Supposedly, they are effective enough that Russian tank crews are abandoning their tanks when they come under artillery fire. Because, as has been shown, a large number of Russian tanks are not survivable when hit with a top-attack munition.
Artillery seems to be keeping its place as the King of Battles.
4 comments:
As a peacetime redleg,I'm amazed at what is available for the modern cannon cocker. I was on M109A1's and A2 155MM SP howitzers. The only rounds we shot regularly were HE, Smoke, WP (white phosphorus) and Illumination rounds. Fuses were PD (point detonating) M564 MTSQ (Mechanical time, super quick) and VT (Variable time or proximity fuses). Powder was green bag and White bag and yes you had to keep it dry.

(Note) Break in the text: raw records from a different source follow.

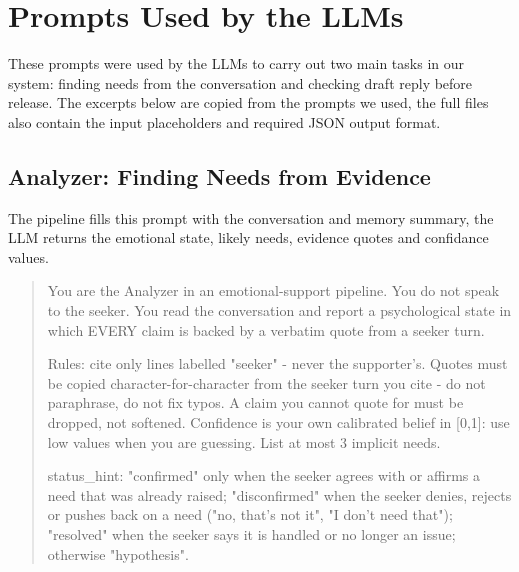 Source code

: \documentclass[journal]{IEEEtran}
\begin{document}
\section{Prompts Used by the LLMs}
These prompts were used by the LLMs to carry out two main tasks in our system: finding needs from the conversation and checking draft reply before release. The excerpts below are copied from the prompts we used, the full files also contain the input placeholders and required JSON output format.

\subsection{Analyzer: Finding Needs from Evidence}
The pipeline fills this prompt with the conversation and memory summary, the LLM returns the emotional state, likely needs, evidence quotes and confidance values.
\begin{quote}\small
You are the Analyzer in an emotional-support pipeline. You do not speak to the seeker. You read the conversation and report a psychological state in which EVERY claim is backed by a verbatim quote from a seeker turn.

Rules: cite only lines labelled "seeker" - never the supporter's. Quotes must be copied character-for-character from the seeker turn you cite - do not paraphrase, do not fix typos. A claim you cannot quote for must be dropped, not softened. Confidence is your own calibrated belief in [0,1]: use low values when you are guessing. List at most 3 implicit needs.

status\_hint: "confirmed" only when the seeker agrees with or affirms a need that was already raised; "disconfirmed" when the seeker denies, rejects or pushes back on a need ("no, that's not it", "I don't need that"); "resolved" when the seeker says it is handled or no longer an issue; otherwise "hypothesis".
\end{quote}
\end{document}
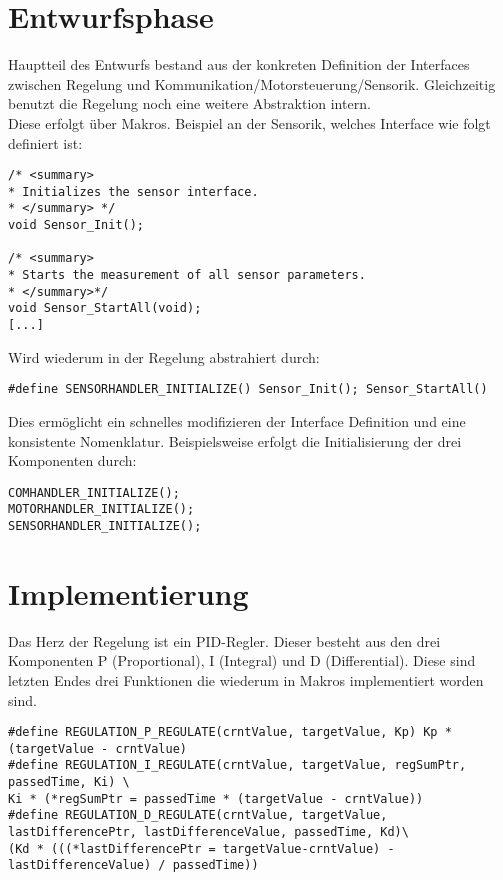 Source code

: \section{Entwurfsphase}
Hauptteil des Entwurfs bestand aus der konkreten Definition der Interfaces zwischen Regelung und Kommunikation/Motorsteuerung/Sensorik. Gleichzeitig benutzt die Regelung noch eine weitere Abstraktion intern.\\
Diese erfolgt über Makros. Beispiel an der Sensorik, welches Interface wie folgt definiert ist:
\begin{lstlisting}[frame=single, caption=Interne Abstrahierung des Sensorik Interface, label=lst:protoEx]
/* <summary>
* Initializes the sensor interface.
* </summary> */
void Sensor_Init();

/* <summary>
* Starts the measurement of all sensor parameters.
* </summary>*/
void Sensor_StartAll(void);
[...]
\end{lstlisting}

Wird wiederum in der Regelung abstrahiert durch:
\begin{lstlisting}[frame=single, caption=Interne Abstrahierung des Sensorik Interface, label=lst:protoEx]
#define SENSORHANDLER_INITIALIZE() Sensor_Init(); Sensor_StartAll()
\end{lstlisting}
Dies ermöglicht ein schnelles modifizieren der Interface Definition und eine konsistente Nomenklatur. Beispielsweise erfolgt die Initialisierung der drei Komponenten durch:
\begin{lstlisting}[frame=single, caption=Interne Abstrahierung des Sensorik Interface, label=lst:protoEx]
COMHANDLER_INITIALIZE();
MOTORHANDLER_INITIALIZE();
SENSORHANDLER_INITIALIZE();
\end{lstlisting}

\section{Implementierung}
Das Herz der Regelung ist ein PID-Regler. Dieser besteht aus den drei Komponenten P (Proportional), I (Integral) und D (Differential).\cite{regl} Diese sind letzten Endes drei Funktionen die wiederum in Makros implementiert worden sind.\\

\begin{lstlisting}[frame=single, caption=Interne Abstrahierung des Sensorik Interface, label=lst:protoEx]
#define REGULATION_P_REGULATE(crntValue, targetValue, Kp) Kp * (targetValue - crntValue)
#define REGULATION_I_REGULATE(crntValue, targetValue, regSumPtr, passedTime, Ki) \
Ki * (*regSumPtr = passedTime * (targetValue - crntValue))
#define REGULATION_D_REGULATE(crntValue, targetValue, lastDifferencePtr, lastDifferenceValue, passedTime, Kd)\
(Kd * (((*lastDifferencePtr = targetValue-crntValue) - lastDifferenceValue) / passedTime))
\end{lstlisting}

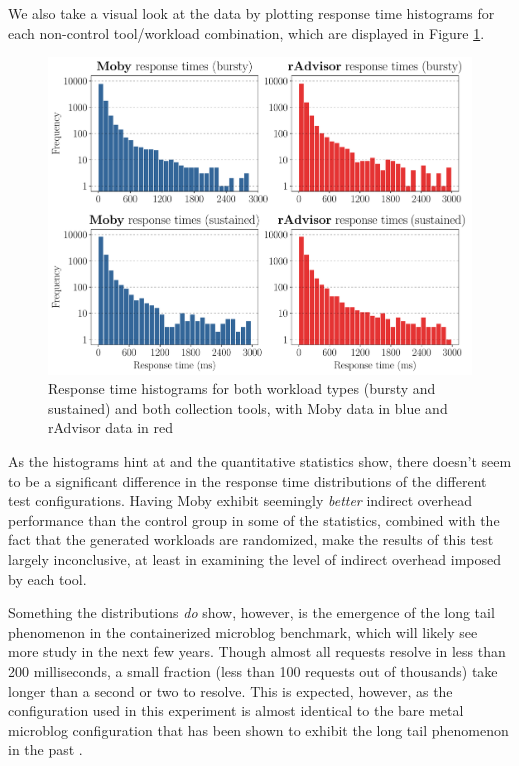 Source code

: \documentclass[a4paper,11pt]{article}
\begin{document}
We also take a visual look at the data by plotting response time histograms
for each non-control tool/workload combination, which are displayed in Figure \ref{fig:response_times}.

\pagebreak
\begin{figure}[H]
    \vspace{-0.6em}
    \centering
    \includegraphics[width=\textwidth]{graphs/response_times.pdf}
    \vspace{-0.5em}
    \caption{
        Response time histograms for both workload types (bursty and sustained)
        and both collection tools, with Moby data in \textcolor{moby}{blue}
        and rAdvisor data in \textcolor{radvisor}{red}
    }
    \label{fig:response_times}
    \vspace{0.2em}
\end{figure}

As the histograms hint at and the quantitative statistics show,
there doesn't seem to be a significant difference in the response time distributions
of the different test configurations.
Having Moby exhibit seemingly \textit{better} indirect overhead performance
than the control group in some of the statistics,
combined with the fact that the generated workloads are randomized,
make the results of this test largely inconclusive,
at least in examining the level of indirect overhead imposed by each tool.

Something the distributions \textit{do} show, however,
is the emergence of the long tail phenomenon in the containerized microblog benchmark,
which will likely see more study in the next few years.
Though almost all requests resolve in less than 200 milliseconds,
a small fraction (less than 100 requests out of thousands)
take longer than a second or two to resolve.
This is expected, however, as the configuration used in this experiment
is almost identical to the bare metal microblog configuration that has been shown
to exhibit the long tail phenomenon in the past \cite{microblog}.
\end{document}
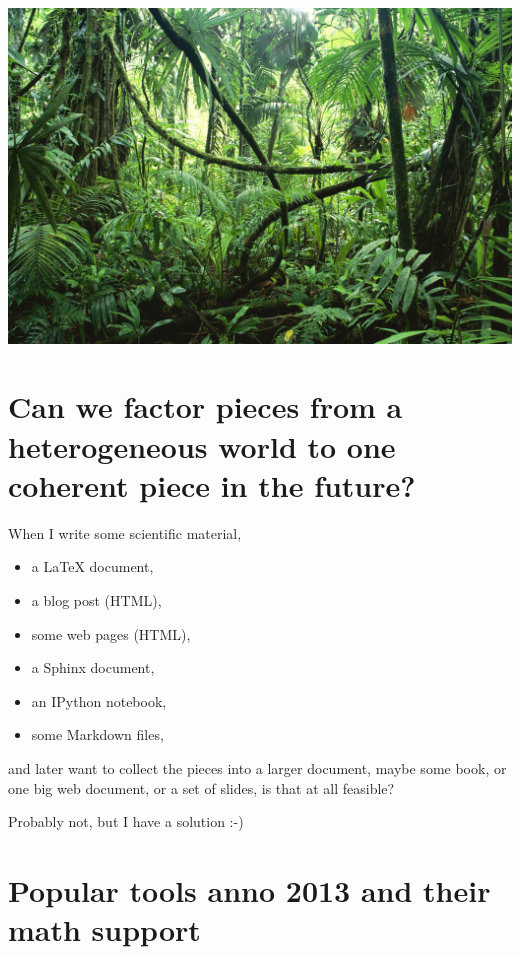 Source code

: \documentclass[%
twoside,                 %
final,                   %
chapterprefix=true,      %
open=right               %
10pt]{book}
\begin{document}
\begin{center}  %
  \centerline{\includegraphics[width=0.9\linewidth]{fig/jungle_with_mess.jpg}}
\end{center}



\section*{Can we factor pieces from a heterogeneous world to one coherent piece in the future?}

When I write some scientific material,

\begin{itemize}
 \item a {\LaTeX} document,

 \item a blog post (HTML),

 \item some web pages (HTML),

 \item a Sphinx document,

 \item an IPython notebook,

 \item some Markdown files,
\end{itemize}

\noindent
and later want to collect the pieces into a larger document, maybe
some book, or one big web document, or a set of slides,
is that at all feasible?

Probably not, but I have a solution :-)

\section*{Popular tools anno 2013 and their math support}
\end{document}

While the mission hasn't changed, The ways to get a round down range sure have. Back in my day it was 105mm popguns, 155MM Self propelled or towed, or 8 inch SP. I remember seeing the first MLRS tooling around Fort Sill and wondering what kind of fancy cargo carrier it was. Ahh memories. Hats off to all the cannoneers keeping the King of Battle in his rightful place. In closing, you can always tell an artilleryman because he'll keep asking you to speak up
1. You did nice piece on the Swedish bofors gun some time ago. Excellent engineering and Chrysler converted the drawings 2.5 D for production purposes if memory serves.
2. The EU might feel like the Lone Ranger after the midterms
I think you may be right Mr. Jones. To our everlasting shame.
Jon, good memory (or searching). That Chrysler/Bofors blog post was 11 years ago.